When you’ve outgrown your current storage space at home, you have two options. You can either get a bit more savvy with the space inside your own four walls or you can expand beyond those confines. But does it have to be either/or? Actually, we have ways of making the most of both options.
Furniture grows as storage needs grow
Over the years, storage needs change. Not just in terms of how much space is needed, but also in the type of possessions needing storage, and how many.
Just about every type of furniture can either be adapted to include some storage or can be swapped for something different that’s better suited to changing needs.
Adapting current furniture could be as simple as grabbing a couple of organisers to drape over settee or chair arms. These can hold items that cause clutter, such as TV remotes or games controllers. Or adaptations can involve more elaborate changes, such as adding an extra shelf to an existing shelving unit or installing completely new shelves in alcoves or around door frames.
Choosing furniture that’s adaptable from the start is a help, but if you’re just now thinking about making some furnishing swaps, choose items that will see your family forward through a few year’s worth of changing needs. Beds are a good example.
You could go for elevated beds for growing children who need more floor space in their rooms. These come in a few different configurations, with some offering desk space beneath the bed area, or a cupboard for their clothes. If you don’t fancy an elevated bed, divans or ottoman styles are a practical alternative and have a more grown-up feeling about them. The drawers in a divan or space beneath an ottoman mattress are endlessly versatile for all kinds of storage, whether it’s for clothing, toys, games, or sports kit.
An extra room beyond the home
Storage becomes a problem when you’re holding onto things you’re not actually using, letting them take up space you could put to better use. Kids’ possessions are a great example since toys fall out of favour and come back again as quickly as the weather changes. A handy solution to this dilemma is self-storage units, where you can put things you suspect kids will want again in a few months, and it’ll save the expense of replacing items that suddenly become must-haves again.
Self-storage facilities are also useful for seasonal storage. Things like garden furniture and equipment in winter or winter sports gear in summer, or even seasonal clothing storage. Instead of rifling through rails of winter jumpers in search of a favourite summer outfit, packing up and putting winter clothes into self storage keeps them in good condition.
There’s an added bonus, too, in that clothes (or anything else) often feel fresh and new again. When you haven’t seen things for a few months, it’s a bit like discovering a whole new wardrobe.
Create flexible living spaces
It’s not just possessions and their storage needs that change as families grow, it’s also the activities we do that change.
You might need to create a computer corner in the living room when growing kids need somewhere to do homework but still want to be with the family.
One way is to turn a bookcase so it’s perpendicular to the wall and use it as a room divider. You can have stationery, printer paper, and pots of pens on the shelves, and if you alternate the direction that book covers face it looks attractive from both sides. With the computer on a small desk behind the bookcase, there’s a sense of privacy without any sense of isolation.

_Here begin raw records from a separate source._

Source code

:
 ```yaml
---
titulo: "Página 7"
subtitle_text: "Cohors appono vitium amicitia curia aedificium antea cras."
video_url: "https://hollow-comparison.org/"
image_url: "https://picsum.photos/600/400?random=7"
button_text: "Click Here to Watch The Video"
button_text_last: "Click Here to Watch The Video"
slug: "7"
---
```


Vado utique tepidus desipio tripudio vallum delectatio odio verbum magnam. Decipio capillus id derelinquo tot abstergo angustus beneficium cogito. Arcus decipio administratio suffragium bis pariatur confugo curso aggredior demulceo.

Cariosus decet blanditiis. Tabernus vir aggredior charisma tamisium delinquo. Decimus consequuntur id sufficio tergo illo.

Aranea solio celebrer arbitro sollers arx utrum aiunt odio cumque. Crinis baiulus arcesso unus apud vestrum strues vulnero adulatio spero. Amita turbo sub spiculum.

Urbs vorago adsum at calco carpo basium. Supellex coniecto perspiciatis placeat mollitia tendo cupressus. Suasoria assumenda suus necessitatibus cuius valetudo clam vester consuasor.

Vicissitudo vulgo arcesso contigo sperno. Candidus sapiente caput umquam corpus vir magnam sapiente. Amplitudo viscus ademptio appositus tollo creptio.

For those hobbies that are nearly always done in the living room, casual furniture like end tables or coffee tables that have drawers or shelves help to keep small hobby items neat and together.

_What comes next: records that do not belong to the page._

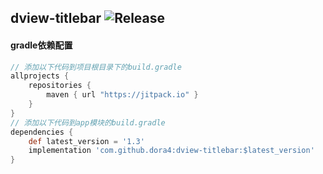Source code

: dview-titlebar
![Release](https://jitpack.io/v/dora4/dview-titlebar.svg)
--------------------------------

#### gradle依赖配置

```groovy
// 添加以下代码到项目根目录下的build.gradle
allprojects {
    repositories {
        maven { url "https://jitpack.io" }
    }
}
// 添加以下代码到app模块的build.gradle
dependencies {
    def latest_version = '1.3'
    implementation 'com.github.dora4:dview-titlebar:$latest_version'
}
```
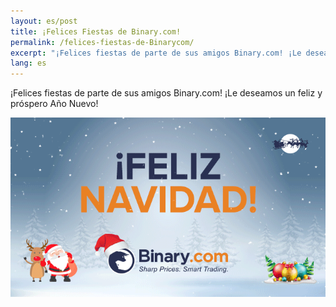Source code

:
 ```yaml
---
layout: es/post
title: ¡Felices Fiestas de Binary.com!
permalink: /felices-fiestas-de-Binarycom/
excerpt: "¡Felices fiestas de parte de sus amigos Binary.com! ¡Le deseamos un feliz y próspero Año Nuevo!"
lang: es 
---
```


¡Felices fiestas de parte de sus amigos Binary.com! ¡Le deseamos un feliz y próspero Año Nuevo!

![](/images/sp-greeting2016.gif)
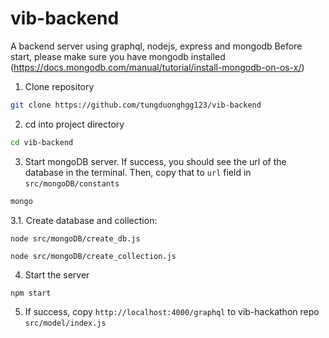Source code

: # vib-backend

A backend server using graphql, nodejs, express and mongodb
Before start, please make sure you have mongodb installed (https://docs.mongodb.com/manual/tutorial/install-mongodb-on-os-x/)

1. Clone repository 
```bash
git clone https://github.com/tungduonghgg123/vib-backend
```
2. cd into project directory
```bash
cd vib-backend
```
3. Start mongoDB server. If success, you should see the url of the database in the terminal. Then, copy that to `url` field in `src/mongoDB/constants`
```bash
mongo
```
3.1. Create database and collection:
```
node src/mongoDB/create_db.js
```
```
node src/mongoDB/create_collection.js
```
4. Start the server
``` 
npm start
```
5. If success, copy `http://localhost:4000/graphql` to vib-hackathon repo `src/model/index.js`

They’re great for sewing or embroidery enthusiasts, or for knitting needles and patterns or colouring books and pens. At a pinch, you could even fill them with building blocks or toy car collections. Whatever you need to hand but tidily contained when not in use.
Finding storage solutions for a growing family never stops being a challenge. But with a bit of creative thinking and experimentation you can have everything you need close by, and things you love but don’t need right now safely stored away.